Excerpted records
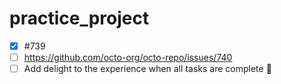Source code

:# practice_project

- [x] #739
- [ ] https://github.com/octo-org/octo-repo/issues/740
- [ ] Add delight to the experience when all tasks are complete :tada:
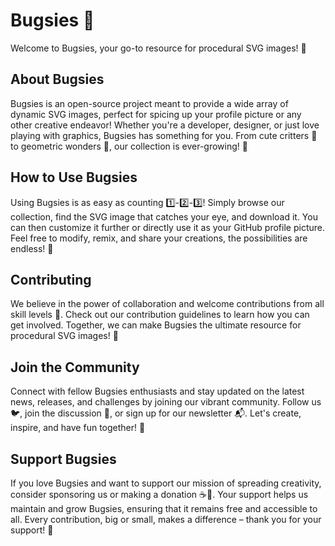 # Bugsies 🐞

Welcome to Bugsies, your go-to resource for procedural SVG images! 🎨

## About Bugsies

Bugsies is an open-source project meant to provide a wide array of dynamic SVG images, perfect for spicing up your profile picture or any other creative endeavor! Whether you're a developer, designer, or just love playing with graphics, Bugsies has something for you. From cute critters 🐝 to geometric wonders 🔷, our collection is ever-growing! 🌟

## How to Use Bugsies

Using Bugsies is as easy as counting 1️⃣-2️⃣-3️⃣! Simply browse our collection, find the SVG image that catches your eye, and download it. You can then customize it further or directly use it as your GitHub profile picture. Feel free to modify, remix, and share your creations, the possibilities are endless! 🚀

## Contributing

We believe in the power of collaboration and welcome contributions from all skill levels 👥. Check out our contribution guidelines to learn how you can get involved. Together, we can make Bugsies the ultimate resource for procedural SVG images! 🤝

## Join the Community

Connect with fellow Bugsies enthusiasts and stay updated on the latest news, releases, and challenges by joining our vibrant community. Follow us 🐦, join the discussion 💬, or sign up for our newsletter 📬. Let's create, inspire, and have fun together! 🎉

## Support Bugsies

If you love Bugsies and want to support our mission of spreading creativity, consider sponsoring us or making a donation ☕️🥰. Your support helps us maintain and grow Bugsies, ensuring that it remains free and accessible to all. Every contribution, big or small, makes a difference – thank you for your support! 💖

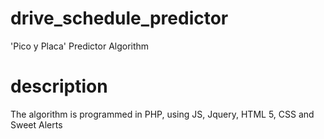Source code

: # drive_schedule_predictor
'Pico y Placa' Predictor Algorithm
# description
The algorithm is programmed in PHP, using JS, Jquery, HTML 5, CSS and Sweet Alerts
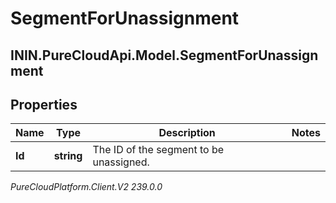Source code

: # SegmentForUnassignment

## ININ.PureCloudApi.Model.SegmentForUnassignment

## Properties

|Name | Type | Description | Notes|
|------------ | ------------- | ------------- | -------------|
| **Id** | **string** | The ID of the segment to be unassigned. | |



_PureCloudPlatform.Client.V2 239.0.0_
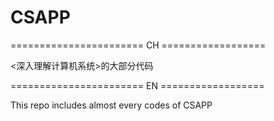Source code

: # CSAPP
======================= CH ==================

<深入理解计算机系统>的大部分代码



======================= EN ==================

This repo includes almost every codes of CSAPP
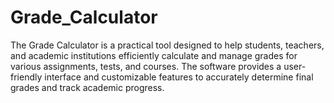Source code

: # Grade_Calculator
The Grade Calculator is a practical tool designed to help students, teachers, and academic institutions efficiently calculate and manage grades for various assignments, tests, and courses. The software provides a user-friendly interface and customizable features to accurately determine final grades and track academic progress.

What is required
Would you return the material exactly, images excluded?

Exercise output
Source code

:# practice_project

- [x] #739
- [ ] https://github.com/octo-org/octo-repo/issues/740
- [ ] Add delight to the experience when all tasks are complete :tada:
 # Bugsies 🐞

Welcome to Bugsies, your go-to resource for procedural SVG images! 🎨

## About Bugsies

Bugsies is an open-source project meant to provide a wide array of dynamic SVG images, perfect for spicing up your profile picture or any other creative endeavor! Whether you're a developer, designer, or just love playing with graphics, Bugsies has something for you. From cute critters 🐝 to geometric wonders 🔷, our collection is ever-growing! 🌟

## How to Use Bugsies

Using Bugsies is as easy as counting 1️⃣-2️⃣-3️⃣! Simply browse our collection, find the SVG image that catches your eye, and download it. You can then customize it further or directly use it as your GitHub profile picture. Feel free to modify, remix, and share your creations, the possibilities are endless! 🚀

## Contributing

We believe in the power of collaboration and welcome contributions from all skill levels 👥. Check out our contribution guidelines to learn how you can get involved. Together, we can make Bugsies the ultimate resource for procedural SVG images! 🤝

## Join the Community

Connect with fellow Bugsies enthusiasts and stay updated on the latest news, releases, and challenges by joining our vibrant community. Follow us 🐦, join the discussion 💬, or sign up for our newsletter 📬. Let's create, inspire, and have fun together! 🎉

## Support Bugsies

If you love Bugsies and want to support our mission of spreading creativity, consider sponsoring us or making a donation ☕️🥰. Your support helps us maintain and grow Bugsies, ensuring that it remains free and accessible to all. Every contribution, big or small, makes a difference – thank you for your support! 💖

Source code

: # drive_schedule_predictor
'Pico y Placa' Predictor Algorithm
# description
The algorithm is programmed in PHP, using JS, Jquery, HTML 5, CSS and Sweet Alerts
Source code

: # SegmentForUnassignment

## ININ.PureCloudApi.Model.SegmentForUnassignment

## Properties

|Name | Type | Description | Notes|
|------------ | ------------- | ------------- | -------------|
| **Id** | **string** | The ID of the segment to be unassigned. | |



_PureCloudPlatform.Client.V2 239.0.0_
Source code

: # CSAPP
======================= CH ==================

<深入理解计算机系统>的大部分代码



======================= EN ==================

This repo includes almost every codes of CSAPP
Source code

: # Grade_Calculator
The Grade Calculator is a practical tool designed to help students, teachers, and academic institutions efficiently calculate and manage grades for various assignments, tests, and courses. The software provides a user-friendly interface and customizable features to accurately determine final grades and track academic progress.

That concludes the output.